THE RECORDS:

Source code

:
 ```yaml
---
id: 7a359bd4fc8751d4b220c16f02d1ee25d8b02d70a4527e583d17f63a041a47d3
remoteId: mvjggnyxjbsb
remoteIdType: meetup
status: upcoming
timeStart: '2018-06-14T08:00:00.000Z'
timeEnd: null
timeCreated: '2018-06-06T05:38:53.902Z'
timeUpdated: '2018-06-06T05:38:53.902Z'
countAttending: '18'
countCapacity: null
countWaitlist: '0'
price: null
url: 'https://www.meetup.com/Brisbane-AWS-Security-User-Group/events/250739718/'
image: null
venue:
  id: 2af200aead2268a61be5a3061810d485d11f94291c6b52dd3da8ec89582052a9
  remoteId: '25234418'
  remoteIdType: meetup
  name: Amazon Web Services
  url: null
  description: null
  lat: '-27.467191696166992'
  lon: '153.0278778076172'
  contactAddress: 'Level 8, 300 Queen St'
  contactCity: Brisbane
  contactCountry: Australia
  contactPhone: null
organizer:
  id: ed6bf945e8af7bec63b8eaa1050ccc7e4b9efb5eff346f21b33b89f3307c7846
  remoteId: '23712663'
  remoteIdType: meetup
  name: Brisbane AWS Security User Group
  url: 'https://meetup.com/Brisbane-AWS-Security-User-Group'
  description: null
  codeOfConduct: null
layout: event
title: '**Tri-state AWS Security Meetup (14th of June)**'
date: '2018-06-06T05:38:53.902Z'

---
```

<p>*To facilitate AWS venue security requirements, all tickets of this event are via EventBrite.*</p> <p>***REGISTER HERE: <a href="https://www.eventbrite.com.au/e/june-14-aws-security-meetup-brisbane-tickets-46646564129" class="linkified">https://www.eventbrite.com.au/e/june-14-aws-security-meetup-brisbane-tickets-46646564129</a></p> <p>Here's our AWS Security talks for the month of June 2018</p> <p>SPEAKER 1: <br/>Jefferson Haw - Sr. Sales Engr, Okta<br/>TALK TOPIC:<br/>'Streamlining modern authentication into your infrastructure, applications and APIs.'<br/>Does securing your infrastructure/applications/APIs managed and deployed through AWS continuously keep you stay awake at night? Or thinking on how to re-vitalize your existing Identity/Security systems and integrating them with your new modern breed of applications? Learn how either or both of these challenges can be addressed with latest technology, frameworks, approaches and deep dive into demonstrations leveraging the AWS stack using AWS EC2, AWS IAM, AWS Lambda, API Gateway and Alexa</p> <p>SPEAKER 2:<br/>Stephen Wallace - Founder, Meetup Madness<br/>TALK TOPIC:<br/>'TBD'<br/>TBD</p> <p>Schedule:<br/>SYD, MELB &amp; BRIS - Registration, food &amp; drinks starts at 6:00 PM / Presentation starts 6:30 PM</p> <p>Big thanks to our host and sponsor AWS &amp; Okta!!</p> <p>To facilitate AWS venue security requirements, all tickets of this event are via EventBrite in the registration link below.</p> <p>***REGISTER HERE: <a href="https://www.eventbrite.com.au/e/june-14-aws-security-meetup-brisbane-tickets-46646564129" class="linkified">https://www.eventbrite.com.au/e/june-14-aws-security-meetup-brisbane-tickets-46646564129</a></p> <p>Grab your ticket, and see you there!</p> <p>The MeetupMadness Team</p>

EXERCISE INSTRUCTIONS: In this exercise, reproduce the material word for word, in full.

ANSWER FOR THIS EXERCISE:
Source code

:
 ```yaml
---
id: 7a359bd4fc8751d4b220c16f02d1ee25d8b02d70a4527e583d17f63a041a47d3
remoteId: mvjggnyxjbsb
remoteIdType: meetup
status: upcoming
timeStart: '2018-06-14T08:00:00.000Z'
timeEnd: null
timeCreated: '2018-06-06T05:38:53.902Z'
timeUpdated: '2018-06-06T05:38:53.902Z'
countAttending: '18'
countCapacity: null
countWaitlist: '0'
price: null
url: 'https://www.meetup.com/Brisbane-AWS-Security-User-Group/events/250739718/'
image: null
venue:
  id: 2af200aead2268a61be5a3061810d485d11f94291c6b52dd3da8ec89582052a9
  remoteId: '25234418'
  remoteIdType: meetup
  name: Amazon Web Services
  url: null
  description: null
  lat: '-27.467191696166992'
  lon: '153.0278778076172'
  contactAddress: 'Level 8, 300 Queen St'
  contactCity: Brisbane
  contactCountry: Australia
  contactPhone: null
organizer:
  id: ed6bf945e8af7bec63b8eaa1050ccc7e4b9efb5eff346f21b33b89f3307c7846
  remoteId: '23712663'
  remoteIdType: meetup
  name: Brisbane AWS Security User Group
  url: 'https://meetup.com/Brisbane-AWS-Security-User-Group'
  description: null
  codeOfConduct: null
layout: event
title: '**Tri-state AWS Security Meetup (14th of June)**'
date: '2018-06-06T05:38:53.902Z'

---
```

<p>*To facilitate AWS venue security requirements, all tickets of this event are via EventBrite.*</p> <p>***REGISTER HERE: <a href="https://www.eventbrite.com.au/e/june-14-aws-security-meetup-brisbane-tickets-46646564129" class="linkified">https://www.eventbrite.com.au/e/june-14-aws-security-meetup-brisbane-tickets-46646564129</a></p> <p>Here's our AWS Security talks for the month of June 2018</p> <p>SPEAKER 1: <br/>Jefferson Haw - Sr. Sales Engr, Okta<br/>TALK TOPIC:<br/>'Streamlining modern authentication into your infrastructure, applications and APIs.'<br/>Does securing your infrastructure/applications/APIs managed and deployed through AWS continuously keep you stay awake at night? Or thinking on how to re-vitalize your existing Identity/Security systems and integrating them with your new modern breed of applications? Learn how either or both of these challenges can be addressed with latest technology, frameworks, approaches and deep dive into demonstrations leveraging the AWS stack using AWS EC2, AWS IAM, AWS Lambda, API Gateway and Alexa</p> <p>SPEAKER 2:<br/>Stephen Wallace - Founder, Meetup Madness<br/>TALK TOPIC:<br/>'TBD'<br/>TBD</p> <p>Schedule:<br/>SYD, MELB &amp; BRIS - Registration, food &amp; drinks starts at 6:00 PM / Presentation starts 6:30 PM</p> <p>Big thanks to our host and sponsor AWS &amp; Okta!!</p> <p>To facilitate AWS venue security requirements, all tickets of this event are via EventBrite in the registration link below.</p> <p>***REGISTER HERE: <a href="https://www.eventbrite.com.au/e/june-14-aws-security-meetup-brisbane-tickets-46646564129" class="linkified">https://www.eventbrite.com.au/e/june-14-aws-security-meetup-brisbane-tickets-46646564129</a></p> <p>Grab your ticket, and see you there!</p> <p>The MeetupMadness Team</p>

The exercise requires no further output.